Die Mutter sprach. Kehr wieder bald
Und nasche nicht Beeren, mein Kind!
    Und als die dunkle Nacht begann,
Da schlich es sich müde nach Haus.
Die Mutter sprach: Was hast du getan?
Du siehst ja so kümmerlich aus!
    Das Knäblein sprach: Wie sollt ich sein,
Ich bin ja frisch und gesund!
Waldmännchen hat Beeren ohne Stein,
Die schmecken so süß mir im Mund!
    Nicht schlief die Mutter die ganze Nacht,
Sie weinte vor Kummer und Harm;
Und als der junge Tag erwacht,
Hielt tot sie das Knäblein im Arm.«
    Sie hat den Gesang mehrfach durch heftiges krampfhaftes Schluchzen unterbrochen und die letzte Strophe kaum zu Ende singen können. Bei dem Wort »tot« schrickt sie jäh empor und flüstert die letzten Worte nur noch mechanisch vor sich hin. – Darauf sich zusammenraffend
    Nein, nein, soweit ist es noch nicht!
(Über das Bettchen gebeugt)
Es schläft ja nur! – Die Händchen – wie kühl! – – Aber es muß seine Tropfen bekommen!
    Sie geht zur Kommode, füllt einen Löffel aus einem Arzeneiglas, kehrt zum Bettchen zurück, und flößt dem Kind die Medizin ein
    Es schluckt die Arzenei und öffnet die Augen nicht – verzieht den Mund nicht – – kein Lächeln mehr!
(Aufhorchend)
Da kommt der Doktor! Endlich! Gott sei Dank! Gott sei Dank!
(Sie eilt zur Tür und öffnet. Auf die Treppe hinaussprechend)
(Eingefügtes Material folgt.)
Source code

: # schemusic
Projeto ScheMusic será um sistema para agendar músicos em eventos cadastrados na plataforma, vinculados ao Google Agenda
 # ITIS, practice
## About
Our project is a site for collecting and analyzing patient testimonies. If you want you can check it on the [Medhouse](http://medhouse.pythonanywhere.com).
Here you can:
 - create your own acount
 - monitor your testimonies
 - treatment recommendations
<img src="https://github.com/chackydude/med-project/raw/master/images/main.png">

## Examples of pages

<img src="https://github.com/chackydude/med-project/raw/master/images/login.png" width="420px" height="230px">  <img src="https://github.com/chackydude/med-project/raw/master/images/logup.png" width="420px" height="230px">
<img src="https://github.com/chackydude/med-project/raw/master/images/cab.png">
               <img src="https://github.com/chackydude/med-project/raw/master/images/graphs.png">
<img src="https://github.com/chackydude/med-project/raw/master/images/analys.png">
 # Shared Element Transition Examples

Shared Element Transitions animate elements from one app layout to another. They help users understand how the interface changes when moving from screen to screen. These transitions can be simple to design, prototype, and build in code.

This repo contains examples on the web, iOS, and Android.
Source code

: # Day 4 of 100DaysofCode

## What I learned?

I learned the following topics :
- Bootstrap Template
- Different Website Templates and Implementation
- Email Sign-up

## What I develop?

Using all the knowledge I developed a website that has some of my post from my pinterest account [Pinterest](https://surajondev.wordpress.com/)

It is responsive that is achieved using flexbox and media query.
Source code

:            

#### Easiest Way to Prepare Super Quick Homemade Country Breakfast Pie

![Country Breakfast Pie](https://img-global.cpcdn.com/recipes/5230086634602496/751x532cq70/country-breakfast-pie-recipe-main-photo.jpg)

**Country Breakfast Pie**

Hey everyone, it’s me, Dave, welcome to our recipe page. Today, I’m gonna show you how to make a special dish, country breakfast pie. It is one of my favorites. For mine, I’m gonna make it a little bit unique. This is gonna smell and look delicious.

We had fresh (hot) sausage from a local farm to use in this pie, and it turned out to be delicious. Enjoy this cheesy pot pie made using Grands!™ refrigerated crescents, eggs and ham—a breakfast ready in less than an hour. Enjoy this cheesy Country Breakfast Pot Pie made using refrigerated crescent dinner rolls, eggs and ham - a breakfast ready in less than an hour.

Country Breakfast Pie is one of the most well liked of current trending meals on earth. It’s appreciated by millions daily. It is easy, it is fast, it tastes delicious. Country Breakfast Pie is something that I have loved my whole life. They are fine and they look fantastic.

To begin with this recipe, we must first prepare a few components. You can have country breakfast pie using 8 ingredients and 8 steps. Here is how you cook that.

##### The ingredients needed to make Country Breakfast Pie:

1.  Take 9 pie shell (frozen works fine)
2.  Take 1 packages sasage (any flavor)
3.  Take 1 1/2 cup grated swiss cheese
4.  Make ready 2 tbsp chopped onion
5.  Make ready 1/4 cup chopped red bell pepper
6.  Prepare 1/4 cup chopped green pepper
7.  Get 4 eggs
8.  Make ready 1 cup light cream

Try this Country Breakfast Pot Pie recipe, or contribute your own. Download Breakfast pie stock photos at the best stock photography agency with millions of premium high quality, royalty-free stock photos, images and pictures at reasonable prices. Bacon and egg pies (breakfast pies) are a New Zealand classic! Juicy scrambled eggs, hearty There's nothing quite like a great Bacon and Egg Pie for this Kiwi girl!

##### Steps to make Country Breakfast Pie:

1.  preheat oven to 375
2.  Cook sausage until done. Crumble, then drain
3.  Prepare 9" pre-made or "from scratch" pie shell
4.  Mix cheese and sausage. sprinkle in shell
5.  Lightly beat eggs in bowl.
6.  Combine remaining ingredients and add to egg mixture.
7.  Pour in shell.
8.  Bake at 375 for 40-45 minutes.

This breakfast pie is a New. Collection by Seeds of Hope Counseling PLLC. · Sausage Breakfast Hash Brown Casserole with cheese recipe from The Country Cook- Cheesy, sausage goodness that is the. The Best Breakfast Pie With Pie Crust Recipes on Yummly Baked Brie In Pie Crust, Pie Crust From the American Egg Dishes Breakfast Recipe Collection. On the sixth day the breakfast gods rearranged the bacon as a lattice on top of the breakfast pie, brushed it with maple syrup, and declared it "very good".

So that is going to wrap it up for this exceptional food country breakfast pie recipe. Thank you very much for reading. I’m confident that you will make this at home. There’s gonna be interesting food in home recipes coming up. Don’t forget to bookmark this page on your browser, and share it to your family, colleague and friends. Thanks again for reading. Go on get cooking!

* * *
Wer ist denn da? – Ach – Ihr seid es! Verhaltet euch nur bitte ruhig!
Zweite Szene
    Josef und Else Reißner treten in durchnäßten Reisekleidern ein. Klara
    Josef
mit gepreßter Stimme
    Ist das ein schauderhaftes Wetter! Und dieser Schmutz vom Bahnhof bis hierher!
    Else
gleichfalls leise sprechend
    Wie geht es dir denn, Klara?
    Klara
    Fragt nicht danach! Fragt nicht danach! Ich weiß ja nicht, wie es mir geht! Ich glaubte, es wäre der Doktor! Er hatte hoch und heilig versprochen, daß er um vier Uhr kommen werde.
    Else
ist mit Klara zum Bettchen getreten und schrickt unwillkürlich zusammen
    Er schläft! – Wann war denn der Arzt zum letztenmal da?
    Klara
über das Bettchen gebeugt
    Nicht wahr? Nicht wahr? – Es steht schlimm!
(Schluchzen)
O Gott! O Gott!
    Josef
hat sich zögernd bis auf einige Schritte genähert
    Wenn das Kind schläft, dann wird es auch wieder zu Kräften kommen. Der Schlaf beweist, daß die Krisis überwunden ist.
    Else
    Wir können leider kaum eine halbe Stunde bleiben. Wir sind auf der Durchreise ausgestiegen. – Warum läßt ihm der Arzt denn keine heißen Einwickelungen machen? Das Kind braucht Wärme!
    Josef
    Ich würde an deiner Stelle dem Arzt lieber nicht ins Handwerk pfuschen!
    Klara
kleinlaut
    Ihr seid wohl gerade im Begriff, in die Sommerfrische zu fahren?
    Else
    Wir gehen auf sechs Wochen nach Marienweiler. Die Kinder sind mit dem Mädchen gleich weiter gefahren.
    Klara
    (über das Bettchen gebeugt)
Jetzt öffnet es die Lippen. Seid einen Augenblick ruhig! Ich bitte euch!